As convulsões conservadoras em nossa história são uma espécie de vasectomia, um tipo de ligação de trompas que tem como objetivo garantir que nada de novo nasça aqui.

A novidade ameaça quem quer conservar. O Brasil nunca teve a chance de ser algo novo.

Principalmente para a população das classes mais baixas, que francamente estão pouco ligando para os rumos que podemos tomar a partir das manifestações de terça-feira, dia 7 de setembro.

Privação de direitos, de liberdade de expressão, de ascensão social, arbitrariedades por parte da polícia, violência, tortura, influência da igreja, corrupção. O Brasil que os bolsonaristas querem não é novidade na favela.

Quem mora na favela, quebrada, Bacurau, dê-se o nome que quiser, assiste todos os dias ao desfile da marcha da Família com Deus pela Liberdade passar. A romaria para garantir os privilégios do tipo de ser humano mais comum: o fraco, que não aceita compartilhar o que tem.

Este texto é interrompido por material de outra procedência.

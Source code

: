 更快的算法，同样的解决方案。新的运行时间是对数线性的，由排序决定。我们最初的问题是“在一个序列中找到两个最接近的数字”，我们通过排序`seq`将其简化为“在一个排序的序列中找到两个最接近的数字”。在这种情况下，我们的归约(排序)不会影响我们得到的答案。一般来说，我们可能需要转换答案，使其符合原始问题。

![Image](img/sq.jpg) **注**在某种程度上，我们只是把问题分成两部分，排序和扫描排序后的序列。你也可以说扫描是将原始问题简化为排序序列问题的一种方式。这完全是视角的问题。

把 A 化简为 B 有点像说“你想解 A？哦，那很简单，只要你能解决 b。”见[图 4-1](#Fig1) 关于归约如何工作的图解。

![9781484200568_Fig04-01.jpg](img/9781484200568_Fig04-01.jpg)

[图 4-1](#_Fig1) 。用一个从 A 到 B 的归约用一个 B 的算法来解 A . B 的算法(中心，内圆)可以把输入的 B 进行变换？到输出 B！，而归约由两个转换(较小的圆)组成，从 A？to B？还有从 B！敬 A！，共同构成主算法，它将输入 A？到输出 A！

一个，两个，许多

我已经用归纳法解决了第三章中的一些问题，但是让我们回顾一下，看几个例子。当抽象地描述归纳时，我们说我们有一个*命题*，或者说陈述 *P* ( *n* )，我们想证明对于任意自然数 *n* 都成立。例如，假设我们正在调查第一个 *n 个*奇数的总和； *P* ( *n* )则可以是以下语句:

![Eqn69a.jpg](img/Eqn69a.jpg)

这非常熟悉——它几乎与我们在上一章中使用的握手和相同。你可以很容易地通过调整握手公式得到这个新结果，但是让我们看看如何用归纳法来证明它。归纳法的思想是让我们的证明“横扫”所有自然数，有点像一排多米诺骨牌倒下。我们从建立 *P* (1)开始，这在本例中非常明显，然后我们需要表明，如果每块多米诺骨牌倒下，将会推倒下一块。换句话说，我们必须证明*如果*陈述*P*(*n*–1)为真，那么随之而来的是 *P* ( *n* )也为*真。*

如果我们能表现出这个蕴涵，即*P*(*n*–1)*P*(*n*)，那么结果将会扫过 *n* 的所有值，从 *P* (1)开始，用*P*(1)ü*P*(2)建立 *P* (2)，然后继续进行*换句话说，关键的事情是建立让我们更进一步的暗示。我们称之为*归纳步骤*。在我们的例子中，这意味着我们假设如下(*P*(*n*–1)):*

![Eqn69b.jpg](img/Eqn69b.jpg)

Ainda assim, os domingos se sucedem nos quilombos do Brasil. E contra todas as configurações econômico-sociais, seus moradores, do tipo mais raro de ser humano que existe, o forte, procura existir.

Enquanto muitos, hoje, com medo de golpe, mergulham em crises existenciais.

Medo de golpe só tem quem não vive em um.

O fato é que, para os desprivilegiados, golpes são um detalhe. Uma repetição que não muda nada de fato.

O que mudaria algo seria apenas uma coisa: o despertar dos que hoje temem.

Se todos os que temem pelo fim da democracia passassem a lutar também por democracia para quem nunca teve, aí sim viveríamos em um país justo. Um país forte.

Aí sim viveríamos um país novo.

E finalmente um novo domingo.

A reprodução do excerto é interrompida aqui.